Abstract

Background. Genomic data is key in understanding the spread and evolution of SARS-CoV-2 pandemic and informing the design and evaluation of interventions. However, SARS-CoV-2 genomic data remains scarce across Africa, with no reports yet from the Indian Ocean islands. Methods. We genome sequenced six SARS-CoV-2 positive samples from the first major infection wave in the Union of Comoros in January 2021 and undertook detailed phylogenetic analysis. Results. All the recovered six genomes classified within the 501Y.V2 variant of concern (also known as lineage B.1.351) and appeared to be from 2 sub-clusters with the most recent common ancestor dated 30 th Oct-2020 (95% Credibility Interval: 06 th Sep-2020 to 10 th Dec-2020).
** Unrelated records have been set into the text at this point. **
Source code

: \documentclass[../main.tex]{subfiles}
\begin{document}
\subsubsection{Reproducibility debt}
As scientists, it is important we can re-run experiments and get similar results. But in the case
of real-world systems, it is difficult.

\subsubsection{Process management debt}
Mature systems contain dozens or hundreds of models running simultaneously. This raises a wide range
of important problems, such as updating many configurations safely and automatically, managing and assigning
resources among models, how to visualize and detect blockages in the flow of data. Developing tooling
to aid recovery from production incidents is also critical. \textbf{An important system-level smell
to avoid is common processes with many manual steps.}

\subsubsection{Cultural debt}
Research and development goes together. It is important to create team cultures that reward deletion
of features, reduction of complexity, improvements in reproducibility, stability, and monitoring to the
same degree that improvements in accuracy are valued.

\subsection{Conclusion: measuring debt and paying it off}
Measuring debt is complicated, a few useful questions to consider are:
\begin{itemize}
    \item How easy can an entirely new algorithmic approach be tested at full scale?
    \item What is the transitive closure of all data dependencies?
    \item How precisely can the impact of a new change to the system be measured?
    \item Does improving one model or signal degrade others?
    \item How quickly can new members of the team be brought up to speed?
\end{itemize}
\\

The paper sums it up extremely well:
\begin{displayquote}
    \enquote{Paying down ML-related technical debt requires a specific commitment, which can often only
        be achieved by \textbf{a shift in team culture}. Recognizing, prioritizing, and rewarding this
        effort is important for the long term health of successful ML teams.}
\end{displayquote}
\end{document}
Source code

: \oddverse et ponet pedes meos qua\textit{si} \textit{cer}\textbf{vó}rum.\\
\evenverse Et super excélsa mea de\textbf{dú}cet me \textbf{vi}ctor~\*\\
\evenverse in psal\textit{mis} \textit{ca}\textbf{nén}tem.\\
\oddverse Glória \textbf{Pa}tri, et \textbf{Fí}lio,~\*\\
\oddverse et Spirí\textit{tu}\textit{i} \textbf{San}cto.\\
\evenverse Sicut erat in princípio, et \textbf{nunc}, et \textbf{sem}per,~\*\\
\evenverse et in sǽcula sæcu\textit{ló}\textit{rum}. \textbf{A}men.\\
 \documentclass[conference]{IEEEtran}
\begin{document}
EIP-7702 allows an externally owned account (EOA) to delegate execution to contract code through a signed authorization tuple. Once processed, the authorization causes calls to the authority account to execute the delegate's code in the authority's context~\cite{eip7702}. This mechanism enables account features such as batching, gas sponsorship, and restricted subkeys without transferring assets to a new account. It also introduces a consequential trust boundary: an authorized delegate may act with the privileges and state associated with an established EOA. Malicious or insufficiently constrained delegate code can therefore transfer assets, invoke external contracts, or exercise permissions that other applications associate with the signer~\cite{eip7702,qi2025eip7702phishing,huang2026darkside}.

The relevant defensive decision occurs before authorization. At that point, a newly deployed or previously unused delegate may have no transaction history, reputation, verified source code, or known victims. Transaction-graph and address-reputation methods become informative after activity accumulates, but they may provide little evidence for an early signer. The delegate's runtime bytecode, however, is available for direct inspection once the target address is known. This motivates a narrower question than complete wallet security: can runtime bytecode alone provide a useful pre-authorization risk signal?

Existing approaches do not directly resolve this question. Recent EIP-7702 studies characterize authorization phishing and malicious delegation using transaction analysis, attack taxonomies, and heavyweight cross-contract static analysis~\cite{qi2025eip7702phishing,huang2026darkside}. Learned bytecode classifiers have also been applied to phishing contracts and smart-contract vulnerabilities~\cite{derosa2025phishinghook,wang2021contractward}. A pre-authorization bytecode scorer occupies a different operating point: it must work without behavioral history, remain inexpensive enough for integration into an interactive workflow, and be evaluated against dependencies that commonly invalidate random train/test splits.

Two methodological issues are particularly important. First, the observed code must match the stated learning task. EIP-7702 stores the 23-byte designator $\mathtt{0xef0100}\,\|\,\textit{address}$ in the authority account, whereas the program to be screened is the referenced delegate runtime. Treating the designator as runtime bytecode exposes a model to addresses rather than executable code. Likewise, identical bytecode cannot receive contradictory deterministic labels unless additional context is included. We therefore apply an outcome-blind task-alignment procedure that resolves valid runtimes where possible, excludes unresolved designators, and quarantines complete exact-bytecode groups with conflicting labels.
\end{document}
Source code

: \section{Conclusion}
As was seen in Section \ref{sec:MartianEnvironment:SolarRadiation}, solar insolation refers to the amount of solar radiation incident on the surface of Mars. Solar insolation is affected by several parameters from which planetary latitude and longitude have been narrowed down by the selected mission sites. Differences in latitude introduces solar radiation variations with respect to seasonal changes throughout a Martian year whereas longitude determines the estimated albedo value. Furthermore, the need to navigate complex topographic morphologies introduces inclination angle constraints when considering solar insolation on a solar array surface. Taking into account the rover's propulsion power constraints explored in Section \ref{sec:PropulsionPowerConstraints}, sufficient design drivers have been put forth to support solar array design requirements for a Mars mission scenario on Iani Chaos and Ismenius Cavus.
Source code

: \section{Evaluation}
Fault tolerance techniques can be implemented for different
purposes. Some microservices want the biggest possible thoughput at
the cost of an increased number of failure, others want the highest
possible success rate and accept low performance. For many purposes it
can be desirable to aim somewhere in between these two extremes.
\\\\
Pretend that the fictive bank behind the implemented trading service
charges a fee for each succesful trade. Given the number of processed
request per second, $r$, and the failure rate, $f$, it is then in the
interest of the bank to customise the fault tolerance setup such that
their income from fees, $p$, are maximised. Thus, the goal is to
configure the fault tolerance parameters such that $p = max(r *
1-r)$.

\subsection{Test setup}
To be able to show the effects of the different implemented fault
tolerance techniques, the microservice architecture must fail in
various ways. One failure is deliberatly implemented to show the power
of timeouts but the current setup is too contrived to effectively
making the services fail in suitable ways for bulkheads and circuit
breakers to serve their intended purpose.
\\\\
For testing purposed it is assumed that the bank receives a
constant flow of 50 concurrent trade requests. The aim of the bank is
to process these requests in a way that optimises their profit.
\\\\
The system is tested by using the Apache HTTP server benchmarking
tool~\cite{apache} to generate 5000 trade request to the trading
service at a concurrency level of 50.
Comparison of the Comoros genomes with those of 501Y.V2 variant of concern from other countries deposited into the GISAID database revealed their close association with viruses identified in France and Mayotte (part of the Comoros archipelago and a France, Overseas Department). Conclusions. The recovered genomes, albeit few, confirmed local transmission following probably multiple introductions of the SARS-CoV-2 501Y.V2 variant of concern during the Comoros's first major COVID-19 wave. These findings demonstrate the importance of genomic surveillance and have implications for ongoing control strategies on the islands.

Highlights

  • Comoros, an island country in the Indian ocean, detected its first case of SARS-CoV-2 on 30th April 2020, it experienced its first major SARS-CoV-2 outbreak in January 2021 i.e., 10 months later[1]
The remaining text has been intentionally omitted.